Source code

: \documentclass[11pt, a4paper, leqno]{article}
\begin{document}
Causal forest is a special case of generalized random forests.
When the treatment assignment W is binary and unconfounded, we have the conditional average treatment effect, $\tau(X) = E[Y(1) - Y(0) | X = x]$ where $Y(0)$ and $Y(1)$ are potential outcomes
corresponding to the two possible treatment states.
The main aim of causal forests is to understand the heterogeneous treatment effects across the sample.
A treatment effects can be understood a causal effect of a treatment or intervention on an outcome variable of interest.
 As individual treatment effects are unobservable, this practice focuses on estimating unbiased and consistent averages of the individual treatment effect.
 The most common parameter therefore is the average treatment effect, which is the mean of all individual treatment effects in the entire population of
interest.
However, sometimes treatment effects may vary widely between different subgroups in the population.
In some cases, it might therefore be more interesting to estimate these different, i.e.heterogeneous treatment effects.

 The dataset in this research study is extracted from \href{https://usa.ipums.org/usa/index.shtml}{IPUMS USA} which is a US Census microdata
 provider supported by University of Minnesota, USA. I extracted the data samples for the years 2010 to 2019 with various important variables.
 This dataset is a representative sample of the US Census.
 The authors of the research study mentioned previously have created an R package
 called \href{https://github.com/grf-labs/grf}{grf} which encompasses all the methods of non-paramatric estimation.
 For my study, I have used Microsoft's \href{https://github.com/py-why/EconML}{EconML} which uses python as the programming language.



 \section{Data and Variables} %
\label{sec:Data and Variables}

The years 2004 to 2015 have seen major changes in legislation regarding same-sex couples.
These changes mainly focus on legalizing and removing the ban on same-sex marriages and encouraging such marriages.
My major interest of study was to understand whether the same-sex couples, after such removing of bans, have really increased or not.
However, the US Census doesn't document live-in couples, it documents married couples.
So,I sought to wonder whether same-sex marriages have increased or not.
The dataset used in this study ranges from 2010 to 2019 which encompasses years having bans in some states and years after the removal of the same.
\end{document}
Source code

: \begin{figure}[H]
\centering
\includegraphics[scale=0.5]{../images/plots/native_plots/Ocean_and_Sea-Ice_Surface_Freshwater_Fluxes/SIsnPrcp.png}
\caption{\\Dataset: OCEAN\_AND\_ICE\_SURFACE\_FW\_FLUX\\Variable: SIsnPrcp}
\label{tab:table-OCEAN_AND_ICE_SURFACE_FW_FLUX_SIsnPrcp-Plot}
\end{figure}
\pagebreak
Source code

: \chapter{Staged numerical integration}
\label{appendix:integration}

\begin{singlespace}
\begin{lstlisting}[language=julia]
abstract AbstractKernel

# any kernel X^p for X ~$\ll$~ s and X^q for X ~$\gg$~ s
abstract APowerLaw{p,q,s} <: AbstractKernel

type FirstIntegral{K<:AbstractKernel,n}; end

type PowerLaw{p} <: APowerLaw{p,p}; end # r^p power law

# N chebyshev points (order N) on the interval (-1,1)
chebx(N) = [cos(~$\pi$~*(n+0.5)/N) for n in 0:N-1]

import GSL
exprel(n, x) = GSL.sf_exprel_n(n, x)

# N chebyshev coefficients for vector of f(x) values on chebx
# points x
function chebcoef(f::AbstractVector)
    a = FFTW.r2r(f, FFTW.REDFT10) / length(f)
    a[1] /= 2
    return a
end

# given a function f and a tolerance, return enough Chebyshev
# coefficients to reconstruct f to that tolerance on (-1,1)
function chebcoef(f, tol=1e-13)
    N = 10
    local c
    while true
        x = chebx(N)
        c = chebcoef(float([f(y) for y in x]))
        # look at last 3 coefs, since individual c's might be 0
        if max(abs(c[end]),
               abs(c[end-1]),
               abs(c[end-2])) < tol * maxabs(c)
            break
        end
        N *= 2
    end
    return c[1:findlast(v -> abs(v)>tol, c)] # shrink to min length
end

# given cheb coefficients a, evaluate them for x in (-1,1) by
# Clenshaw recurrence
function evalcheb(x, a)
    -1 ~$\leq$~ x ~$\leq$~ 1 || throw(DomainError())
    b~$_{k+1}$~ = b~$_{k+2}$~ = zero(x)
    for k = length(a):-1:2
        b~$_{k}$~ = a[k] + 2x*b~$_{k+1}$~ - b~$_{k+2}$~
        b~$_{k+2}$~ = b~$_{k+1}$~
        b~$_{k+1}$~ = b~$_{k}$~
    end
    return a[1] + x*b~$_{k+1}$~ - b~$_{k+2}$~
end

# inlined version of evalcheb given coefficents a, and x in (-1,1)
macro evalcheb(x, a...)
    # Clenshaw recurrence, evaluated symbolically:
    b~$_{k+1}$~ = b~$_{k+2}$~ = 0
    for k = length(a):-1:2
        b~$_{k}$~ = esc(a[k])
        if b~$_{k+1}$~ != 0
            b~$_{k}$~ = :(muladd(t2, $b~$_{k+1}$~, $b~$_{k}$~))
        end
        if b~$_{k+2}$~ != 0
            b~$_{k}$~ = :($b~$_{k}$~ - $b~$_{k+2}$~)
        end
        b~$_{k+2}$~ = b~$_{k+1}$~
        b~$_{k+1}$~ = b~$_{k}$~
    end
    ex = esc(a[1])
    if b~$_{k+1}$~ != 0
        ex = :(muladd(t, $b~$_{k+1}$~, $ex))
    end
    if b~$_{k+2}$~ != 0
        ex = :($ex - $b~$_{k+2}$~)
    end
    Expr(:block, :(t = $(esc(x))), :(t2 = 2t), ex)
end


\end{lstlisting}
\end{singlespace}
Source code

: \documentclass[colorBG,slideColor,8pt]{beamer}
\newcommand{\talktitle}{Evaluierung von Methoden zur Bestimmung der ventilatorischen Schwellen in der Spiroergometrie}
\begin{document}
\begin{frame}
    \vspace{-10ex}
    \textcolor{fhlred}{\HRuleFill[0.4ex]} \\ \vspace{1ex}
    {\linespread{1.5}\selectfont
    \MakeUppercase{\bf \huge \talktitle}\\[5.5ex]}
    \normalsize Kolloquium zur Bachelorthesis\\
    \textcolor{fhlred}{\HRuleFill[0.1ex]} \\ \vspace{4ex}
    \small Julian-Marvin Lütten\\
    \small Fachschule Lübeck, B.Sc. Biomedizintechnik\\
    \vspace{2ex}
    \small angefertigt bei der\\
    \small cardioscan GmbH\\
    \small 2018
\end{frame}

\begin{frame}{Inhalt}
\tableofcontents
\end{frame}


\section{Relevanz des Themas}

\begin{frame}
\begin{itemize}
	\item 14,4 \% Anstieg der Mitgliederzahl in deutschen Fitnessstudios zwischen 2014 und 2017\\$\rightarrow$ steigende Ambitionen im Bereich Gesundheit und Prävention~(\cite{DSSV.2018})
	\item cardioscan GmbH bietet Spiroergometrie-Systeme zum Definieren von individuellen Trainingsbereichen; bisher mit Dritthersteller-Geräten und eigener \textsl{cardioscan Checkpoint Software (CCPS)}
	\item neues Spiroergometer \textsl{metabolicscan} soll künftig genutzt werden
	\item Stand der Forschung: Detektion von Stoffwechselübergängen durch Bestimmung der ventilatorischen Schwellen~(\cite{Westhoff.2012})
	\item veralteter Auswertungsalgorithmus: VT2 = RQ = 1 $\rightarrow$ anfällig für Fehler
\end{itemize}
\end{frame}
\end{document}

◇ ◇ ◇ ◇ ◇

▶ **TASK TO CARRY OUT**
Some of the data mentions "rightarrow". Copy every line where it does.

▶ **WRITTEN RESPONSE**
	\item 14,4 \% Anstieg der Mitgliederzahl in deutschen Fitnessstudios zwischen 2014 und 2017\\$\rightarrow$ steigende Ambitionen im Bereich Gesundheit und Prävention~(\cite{DSSV.2018})
	\item veralteter Auswertungsalgorithmus: VT2 = RQ = 1 $\rightarrow$ anfällig für Fehler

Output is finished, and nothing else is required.